WHEN President Barack Obama met then Russian president Dmitry Medvedev earlier this year, a microphone picked up a private exchange between the two. Speaking about missile defence, Obama asked Medvedev to convey a message to Vladimir Putin to give him some space. He said: ''This is my last election … after my election I have more flexibility."
The 22nd amendment to the US constitution limits a president to just two terms. That rule produces a strange phenomenon of American politics, where a president spends his first term with an eye on re-election, and then, once elected, a second term where he has the freedom to follow his instincts, free from worrying what the electorate might think.
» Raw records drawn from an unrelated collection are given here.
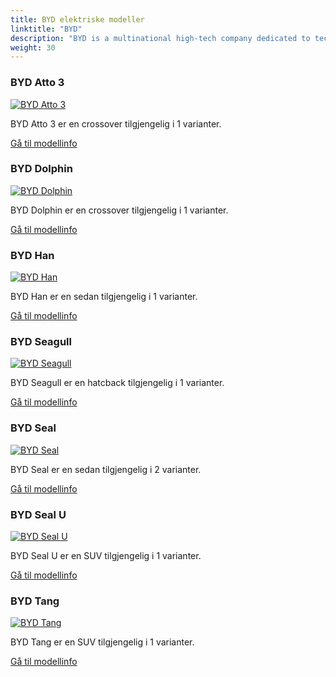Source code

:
 ```yaml
---
title: BYD elektriske modeller
linktitle: "BYD"
description: "BYD is a multinational high-tech company dedicated to technological innovations for a better life. BYD operates in four industries, including automotive, electronics, new energy and rail. "
weight: 30
---
```

<!-- markdownlint-disable MD033 -->
<!-- markdownlint-disable MD010 -->


<div class="container p-3 mb-4 bg-body-tertiary rounded border">
<h3> BYD Atto 3</h3>
	<div class="row">
		<div class="col col-12 col-md-6">
			<a href="atto_3"><img src="https://media.evkx.net/multimedia/models/byd/atto_3/atto_3/main_1_st.jpg" class="img-fluid" alt="BYD Atto 3" ></a>
		</div>
		<div class="col col-12 col-md-6">
<p>
BYD Atto 3 er en crossover tilgjengelig i 1 varianter.
</p>
	<a href="atto_3/" class="btn btn-outline-primary" role="button">Gå til modellinfo</a>
		</div>
	</div>
</div>
<div class="container p-3 mb-4 bg-body-tertiary rounded border">
<h3> BYD Dolphin</h3>
	<div class="row">
		<div class="col col-12 col-md-6">
			<a href="dolphin"><img src="https://media.evkx.net/multimedia/models/byd/dolphin/dolphin_60.4kwh/main_1_st.jpg" class="img-fluid" alt="BYD Dolphin" ></a>
		</div>
		<div class="col col-12 col-md-6">
<p>
BYD Dolphin er en crossover tilgjengelig i 1 varianter.
</p>
	<a href="dolphin/" class="btn btn-outline-primary" role="button">Gå til modellinfo</a>
		</div>
	</div>
</div>
<div class="container p-3 mb-4 bg-body-tertiary rounded border">
<h3> BYD Han</h3>
	<div class="row">
		<div class="col col-12 col-md-6">
			<a href="han"><img src="https://media.evkx.net/multimedia/models/byd/han/han/main_1_st.jpg" class="img-fluid" alt="BYD Han" ></a>
		</div>
		<div class="col col-12 col-md-6">
<p>
BYD Han er en sedan tilgjengelig i 1 varianter.
</p>
	<a href="han/" class="btn btn-outline-primary" role="button">Gå til modellinfo</a>
		</div>
	</div>
</div>
<div class="container p-3 mb-4 bg-body-tertiary rounded border">
<h3> BYD Seagull</h3>
	<div class="row">
		<div class="col col-12 col-md-6">
			<a href="seagull"><img src="https://media.evkx.net/multimedia/models/byd/seagull/seagull_38kwh/main_1_st.jpg" class="img-fluid" alt="BYD Seagull" ></a>
		</div>
		<div class="col col-12 col-md-6">
<p>
BYD Seagull er en hatcback tilgjengelig i 1 varianter.
</p>
	<a href="seagull/" class="btn btn-outline-primary" role="button">Gå til modellinfo</a>
		</div>
	</div>
</div>
<div class="container p-3 mb-4 bg-body-tertiary rounded border">
<h3> BYD Seal</h3>
	<div class="row">
		<div class="col col-12 col-md-6">
			<a href="seal"><img src="https://media.evkx.net/multimedia/models/byd/seal/seal_awd/main_1_st.jpg" class="img-fluid" alt="BYD Seal" ></a>
		</div>
		<div class="col col-12 col-md-6">
<p>
BYD Seal er en sedan tilgjengelig i 2 varianter.
</p>
	<a href="seal/" class="btn btn-outline-primary" role="button">Gå til modellinfo</a>
		</div>
	</div>
</div>
<div class="container p-3 mb-4 bg-body-tertiary rounded border">
<h3> BYD Seal U</h3>
	<div class="row">
		<div class="col col-12 col-md-6">
			<a href="seal_u"><img src="https://media.evkx.net/multimedia/models/byd/seal_u/seal_u_design/main_1_st.jpg" class="img-fluid" alt="BYD Seal U" ></a>
		</div>
		<div class="col col-12 col-md-6">
<p>
BYD Seal U er en SUV tilgjengelig i 1 varianter.
</p>
	<a href="seal_u/" class="btn btn-outline-primary" role="button">Gå til modellinfo</a>
		</div>
	</div>
</div>
<div class="container p-3 mb-4 bg-body-tertiary rounded border">
<h3> BYD Tang</h3>
	<div class="row">
		<div class="col col-12 col-md-6">
			<a href="tang"><img src="https://media.evkx.net/multimedia/models/byd/tang/tang_ev600/main_1_st.jpg" class="img-fluid" alt="BYD Tang" ></a>
		</div>
		<div class="col col-12 col-md-6">
<p>
BYD Tang er en SUV tilgjengelig i 1 varianter.
</p>
	<a href="tang/" class="btn btn-outline-primary" role="button">Gå til modellinfo</a>
		</div>
	</div>
</div>
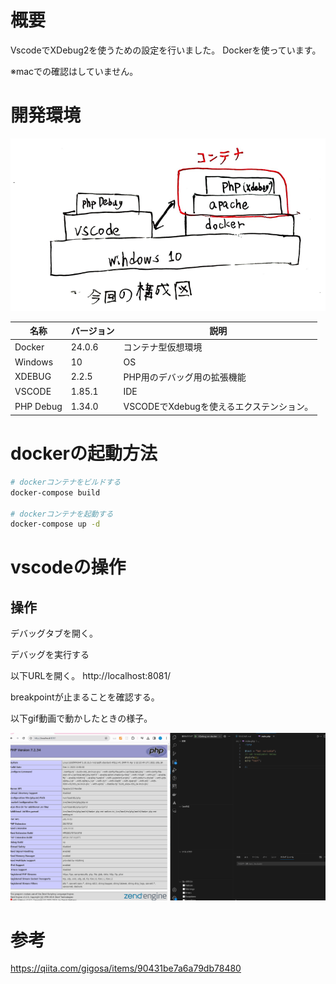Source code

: # 概要
VscodeでXDebug2を使うための設定を行いました。
Dockerを使っています。

※macでの確認はしていません。

# 開発環境

![Alt text](image.png)

名称|バージョン|説明
---|----|----
Docker|24.0.6|コンテナ型仮想環境
Windows|10|OS
XDEBUG|2.2.5|PHP用のデバッグ用の拡張機能
VSCODE|1.85.1|IDE
PHP Debug|1.34.0|VSCODEでXdebugを使えるエクステンション。

# dockerの起動方法

```bash
# dockerコンテナをビルドする
docker-compose build

# dockerコンテナを起動する
docker-compose up -d

```

# vscodeの操作

## 操作
デバッグタブを開く。

デバッグを実行する

以下URLを開く。
http://localhost:8081/

breakpointが止まることを確認する。

以下gif動画で動かしたときの様子。

![Alt text](Xdebug2.gif)

# 参考

https://qiita.com/gigosa/items/90431be7a6a79db78480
Conversely, it also produces a president who can become a lame duck.
Presidents tend to focus on foreign policy in their second term because it's the one area where they have relative freedom of action. In domestic policy, presidents are heavily constrained by Congress.
The 2012 election has produced a United States that looks a lot like it did before the election; a Republican House of Representatives, a Democrat Senate, and a Democrat president.
For a man who came to office promising change, that must be a depressing prospect. Obama has always believed that he can reach across the political divide, but the evidence for that has been scant in his first term. The closeness of this election does not augur well for his authority in his second term. It has been hard to ascertain from the campaign whether Obama will use his second term to follow his liberal instincts - to stick to his principles - or his conciliatory instincts - which have led him to compromises that disappointed his supporters.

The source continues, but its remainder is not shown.